S. Li, United States Department of Agriculture, Agricultural Research Service (USDA-ARS), Crop Genetics and Production Research Unit, Stoneville, MS;
J. S. Moon, Plant Genome Research Center, Korea Research Institute of Bioscience and Biotechnology, Daejeon, Korea;
S. H. Lee, Department of Agricultural Biology, National Institute of Agricultural Science and Technology, Suwon, Korea; and
L. L. Domier, USDA-ARS, Urbana, IL
Soybean yellow mottle mosaic virus (SYMMV) is a soybean-infecting virus recently discovered in Korea that initially induces bright yellow mosaic on leaves followed by stunting and reduced growth of older leaves (1). Nucleotide sequence analysis of genomic RNA of the Korean SYMMV isolate suggested that the virus is a new member of the genus Carmovirus in the family Tombusviridae. To determine whether SYMMV is present in the United States, single leaflets were collected without regard for symptoms from 7 to 10 plants in each of 136 plots in August 2008 from a research field in Stoneville, MS that contained 16 plant introductions (including five from Korea) and ‘Williams 82’. Samples were grouped into 10 pools of 100 leaves from which total RNA was extracted with the Qiagen RNeasy Plant Mini Kit (Germantown, MD), reverse transcribed, and amplified with SuperScript III Platinum SYBR Green One-Step Quantitative Real-time Reverse Transcriptase-PCR Kit (Invitrogen, Carlsbad, CA) and two pairs of oligonucleotide primers (5′-CGTCTGCCAGGGTTTAATACTA-3′, and 5′-GATTAGCATGTCAGGGTGGTCG-3′; and 5′-ACTGAGTCCCCTGCTTAT-3′ and 5′-CATCACTAGCGTCYGGATCA-3′) that were designed from regions conserved between SYMMV and Cowpea mottle virus (CPMoV; a related and seed-transmitted carmovirus).

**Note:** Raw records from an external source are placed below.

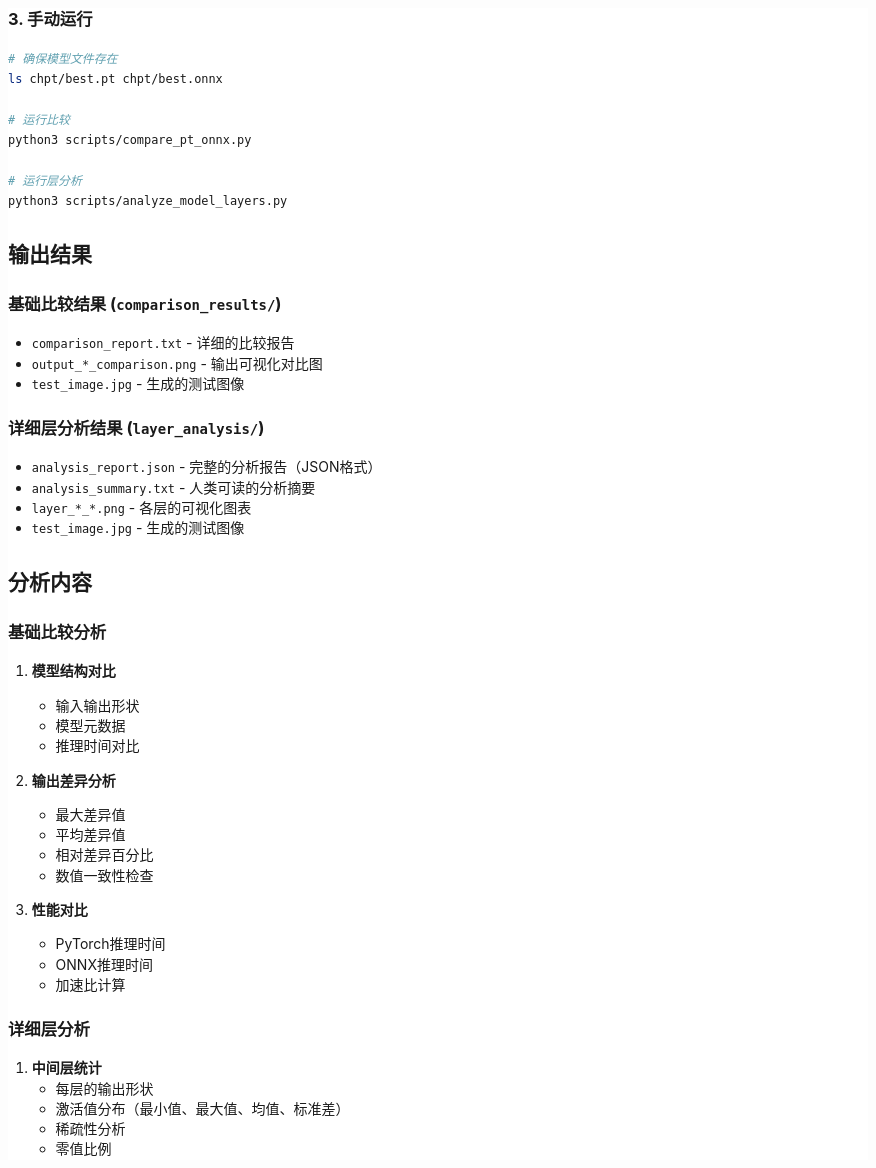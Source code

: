 ### 3. 手动运行

```bash
# 确保模型文件存在
ls chpt/best.pt chpt/best.onnx

# 运行比较
python3 scripts/compare_pt_onnx.py

# 运行层分析
python3 scripts/analyze_model_layers.py
```

## 输出结果

### 基础比较结果 (`comparison_results/`)

- `comparison_report.txt` - 详细的比较报告
- `output_*_comparison.png` - 输出可视化对比图
- `test_image.jpg` - 生成的测试图像

### 详细层分析结果 (`layer_analysis/`)

- `analysis_report.json` - 完整的分析报告（JSON格式）
- `analysis_summary.txt` - 人类可读的分析摘要
- `layer_*_*.png` - 各层的可视化图表
- `test_image.jpg` - 生成的测试图像

## 分析内容

### 基础比较分析

1. **模型结构对比**
   - 输入输出形状
   - 模型元数据
   - 推理时间对比

2. **输出差异分析**
   - 最大差异值
   - 平均差异值
   - 相对差异百分比
   - 数值一致性检查

3. **性能对比**
   - PyTorch推理时间
   - ONNX推理时间
   - 加速比计算

### 详细层分析

1. **中间层统计**
   - 每层的输出形状
   - 激活值分布（最小值、最大值、均值、标准差）
   - 稀疏性分析
   - 零值比例
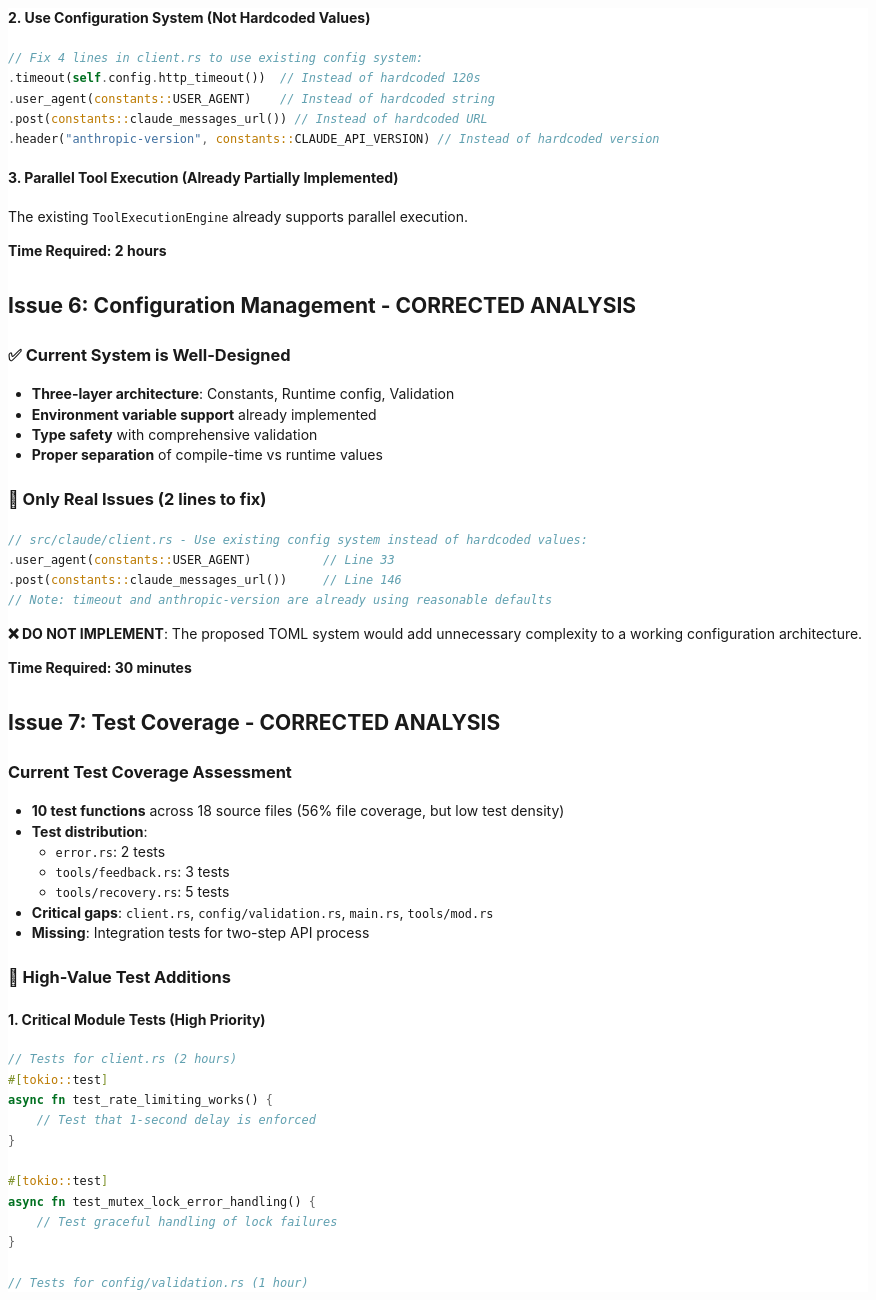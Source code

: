 #### 2. Use Configuration System (Not Hardcoded Values)
```rust
// Fix 4 lines in client.rs to use existing config system:
.timeout(self.config.http_timeout())  // Instead of hardcoded 120s
.user_agent(constants::USER_AGENT)    // Instead of hardcoded string
.post(constants::claude_messages_url()) // Instead of hardcoded URL
.header("anthropic-version", constants::CLAUDE_API_VERSION) // Instead of hardcoded version
```

#### 3. Parallel Tool Execution (Already Partially Implemented)
The existing `ToolExecutionEngine` already supports parallel execution.

**Time Required: 2 hours**

## Issue 6: Configuration Management - CORRECTED ANALYSIS

### ✅ Current System is Well-Designed
- **Three-layer architecture**: Constants, Runtime config, Validation
- **Environment variable support** already implemented
- **Type safety** with comprehensive validation
- **Proper separation** of compile-time vs runtime values

### 🎯 Only Real Issues (2 lines to fix)
```rust
// src/claude/client.rs - Use existing config system instead of hardcoded values:
.user_agent(constants::USER_AGENT)          // Line 33  
.post(constants::claude_messages_url())     // Line 146
// Note: timeout and anthropic-version are already using reasonable defaults
```

**❌ DO NOT IMPLEMENT**: The proposed TOML system would add unnecessary complexity to a working configuration architecture.

**Time Required: 30 minutes**

## Issue 7: Test Coverage - CORRECTED ANALYSIS

### Current Test Coverage Assessment
- **10 test functions** across 18 source files (56% file coverage, but low test density)
- **Test distribution**: 
  - `error.rs`: 2 tests
  - `tools/feedback.rs`: 3 tests  
  - `tools/recovery.rs`: 5 tests
- **Critical gaps**: `client.rs`, `config/validation.rs`, `main.rs`, `tools/mod.rs`
- **Missing**: Integration tests for two-step API process

### 🎯 High-Value Test Additions

#### 1. Critical Module Tests (High Priority)
```rust
// Tests for client.rs (2 hours)
#[tokio::test]
async fn test_rate_limiting_works() {
    // Test that 1-second delay is enforced
}

#[tokio::test]
async fn test_mutex_lock_error_handling() {
    // Test graceful handling of lock failures
}

// Tests for config/validation.rs (1 hour)
```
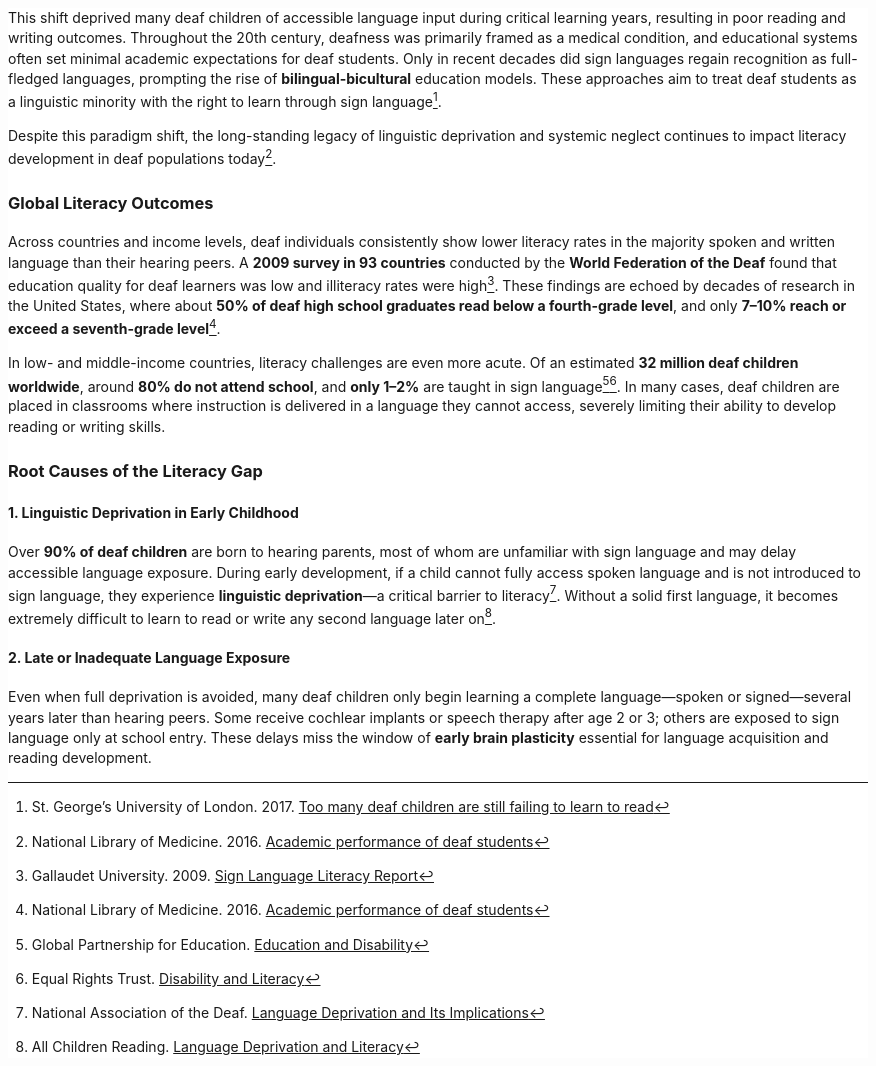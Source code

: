 This shift deprived many deaf children of accessible language input during critical learning years, resulting in poor reading and writing outcomes.
Throughout the 20th century, deafness was primarily framed as a medical condition, and educational systems often set minimal academic expectations for deaf students.
Only in recent decades did sign languages regain recognition as full-fledged languages, prompting the rise of **bilingual-bicultural** education models.
These approaches aim to treat deaf students as a linguistic minority with the right to learn through sign language[^citystgeorges].

Despite this paradigm shift, the long-standing legacy of linguistic deprivation and systemic neglect continues to impact literacy development in deaf populations today[^pmc-2016].

[^eppee]: Wikipedia. [Charles-Michel de l’Épée](https://en.wikipedia.org/wiki/Charles-Michel_de_l%27%C3%89p%C3%A9e)

[^gallaudet]: Wikipedia. [Thomas Hopkins Gallaudet](https://en.wikipedia.org/wiki/Thomas_Hopkins_Gallaudet)

[^Oralisem]: Deaf History. [1880 Milan Conference](https://deafhistory.eu/index.php/component/zoo/item/1880)

[^language-deprivation-risk]: Matern Child Health J. 2017.(https://pmc.ncbi.nlm.nih.gov/articles/PMC5392137/)

[^citystgeorges]: St. George’s University of London. 2017. [Too many deaf children are still failing to learn to read](https://www.citystgeorges.ac.uk/news-and-events/news/2017/11/too-many-deaf-children-are-still-failing-to-learn-to-read-says-new-study)

[^pmc-2016]: National Library of Medicine. 2016. [Academic performance of deaf students](https://pmc.ncbi.nlm.nih.gov/articles/PMC4886322)

### Global Literacy Outcomes

Across countries and income levels, deaf individuals consistently show lower literacy rates in the majority spoken and written language than their hearing peers. A **2009 survey in 93 countries** conducted by the **World Federation of the Deaf** found that education quality for deaf learners was low and illiteracy rates were high[^wfd-2009]. These findings are echoed by decades of research in the United States, where about **50% of deaf high school graduates read below a fourth-grade level**, and only **7–10% reach or exceed a seventh-grade level**[^pmc-2016].

In low- and middle-income countries, literacy challenges are even more acute. Of an estimated **32 million deaf children worldwide**, around **80% do not attend school**, and **only 1–2%** are taught in sign language[^gpe][^equalrights]. In many cases, deaf children are placed in classrooms where instruction is delivered in a language they cannot access, severely limiting their ability to develop reading or writing skills.

[^wfd-2009]: Gallaudet University. 2009. [Sign Language Literacy Report](https://ssl.gallaudet.edu)

[^gpe]: Global Partnership for Education. [Education and Disability](https://www.globalpartnership.org/)

[^equalrights]: Equal Rights Trust. [Disability and Literacy](https://www.equalrightstrust.org)

### Root Causes of the Literacy Gap

#### 1. **Linguistic Deprivation in Early Childhood**

Over **90% of deaf children** are born to hearing parents, most of whom are unfamiliar with sign language and may delay accessible language exposure.
During early development, if a child cannot fully access spoken language and is not introduced to sign language, they experience **linguistic deprivation**—a critical barrier to literacy[^nad-language].
Without a solid first language, it becomes extremely difficult to learn to read or write any second language later on[^acr].

[^nad-language]: National Association of the Deaf. [Language Deprivation and Its Implications](https://www.nad.org/implications-of-language-deprivation-for-young-deaf-deafblind-deafdisabled-and-hard-of-hearing-children)

[^acr]: All Children Reading. [Language Deprivation and Literacy](https://allchildrenreading.org)

#### 2. **Late or Inadequate Language Exposure**

Even when full deprivation is avoided, many deaf children only begin learning a complete language—spoken or signed—several years later than hearing peers.
Some receive cochlear implants or speech therapy after age 2 or 3; others are exposed to sign language only at school entry.
These delays miss the window of **early brain plasticity** essential for language acquisition and reading development.


[^ehelvetica]: Marschark, Marc et al. 2011. [The Education of Deaf and Hard-of-Hearing Children](https://www.e-helvetica.nb.admin.ch/api/download/urn%3Anbn%3Ach%3Abel-1549978%3AThe_Education_of_dDeaf_and_Hard_of_Hearing_Children.pdf).
[^cad]: Canadian Association of the Deaf. 2024. [Issues and Positions: Literacy](https://cad-asc.ca/issues-positions/literacy/).
[^harmreduction]: Hall, Wyatte C. et al. 2012. [Linguistic Deprivation and Its Educational and Cognitive Implications](https://harmreductionjournal.biomedcentral.com/articles/10.1186/1477-7517-9-16).
[^oralism]: Wikipedia. [Oralism](https://en.wikipedia.org/wiki/Oralism)
[^pmc-2023]: National Library of Medicine. 2023. [Deaf Literacy and Bilingual Education](https://pmc.ncbi.nlm.nih.gov/articles/PMC10516340)
[^pmc-visuallearners]: National Library of Medicine. 2013. [Deaf Students as Visual Learners](https://pmc.ncbi.nlm.nih.gov/articles/PMC3671598)
[^iated]: Fernández-Viader, Ma. Pilar et al. 2015. [Deaf Literacy Rates: An International Perspective](https://library.iated.org/view/FERNANDEZVIADER2015DEA).
[^equalrights]: Equal Rights Trust. [Deafness, Literacy, and Education Inequality](https://www.equalrightstrust.org)
[^paasche-orlow]: Paasche-Orlow, M. et al. 2005. _Health Literacy Among Deaf Adults_. [Matern Child Health J.](https://link.springer.com/article/10.1007/s10995-005-0043-5)
[^pollard]: Pollard, R.Q. Jr., Barnett, S. _Health-related vocabulary knowledge among deaf adults_. Rehabil Psychol. [APA PsycNet](https://psycnet.apa.org/record/2009-07289-008)
[^archpublichealth]: BMC Public Health. 2017. [Health knowledge disparities in deaf populations](https://archpublichealth.biomedcentral.com)
[^pmc]: Paasche-Orlow, Michael et al. 2005. [Health Literacy Among Deaf Adults](https://pmc.ncbi.nlm.nih.gov/articles/PMC10755641/).
[^pmc-2016]: National Library of Medicine. 2016. _Academic Achievement of Deaf and Hard-of-Hearing Students_. [PMC4886322](https://pmc.ncbi.nlm.nih.gov/articles/PMC4886322)
[^ndc-dashboard]: National Deaf Center. 2024. [Data Dashboard: Education](https://nationaldeafcenter.org/resources/research-data/dashboard/)
[^ndc-employment]: National Deaf Center. 2024. [Supporting Deaf People: Closing the Employment Gap](https://nationaldeafcenter.org/news-items/supporting-deaf-people-closing-the-employment-gap/)
[^nad-voting]: National Association of the Deaf. [Voter Information](https://www.nad.org/voter-information/)
[^wfd-news]: World Federation of the Deaf. [How Does Your Country Ensure Access to News?](https://wfdeaf.org/news/3-important-key-points-how-do-your-country-make-sure-all-deaf-people-are-updated-on-the-latest-news/)
[^crpd-article13]: United Nations. [Convention on the Rights of Persons with Disabilities – Article 13](https://www.ohchr.org/en/instruments-mechanisms/instruments/convention-rights-persons-disabilities)
[^eud-political]: European Union of the Deaf. [Political Participation](https://eud.eu/political-participation/)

Six 100-leaflet pools were positive with both primer sets and four pools were negative with both primer sets. Total RNA extracted from one positive pool was reverse transcribed using SuperScript II reverse transcriptase and a primer complementary to nt 4,000 to 4,009 of the SYMMV genome and amplified using iProof DNA polymerase (Bio-Rad, Hercules, CA) as two overlapping DNA fragments using primers corresponding to nt 1 to 21 and complementary to nt 3,483 to 3,508 and corresponding to nt 3,366 to 3,391 and complementary to nt 4,000 to 4,009. DNA fragments were sequenced using a BigDye Terminator Cycle Sequencing Kit and ABI 3730XL capillary sequencers (Applied Biosystems, Foster City, CA). The 4,009-nt sequence of the Mississippi SYMMV isolate (GenBank Accession No. FJ707484) was 96% identical to the Korean SYMMV isolate and 65% identical to CPMoV. Because of the sampling techniques used, it was not possible to associate SYMMV-positive plants with disease symptoms in Mississippi. To our knowledge, this is the first report of SYMMV in North America.
Reference: (1) M. Nam et al. Online publication. doi:10.1077/s00705-009-0480. Arch. Virol., 2009.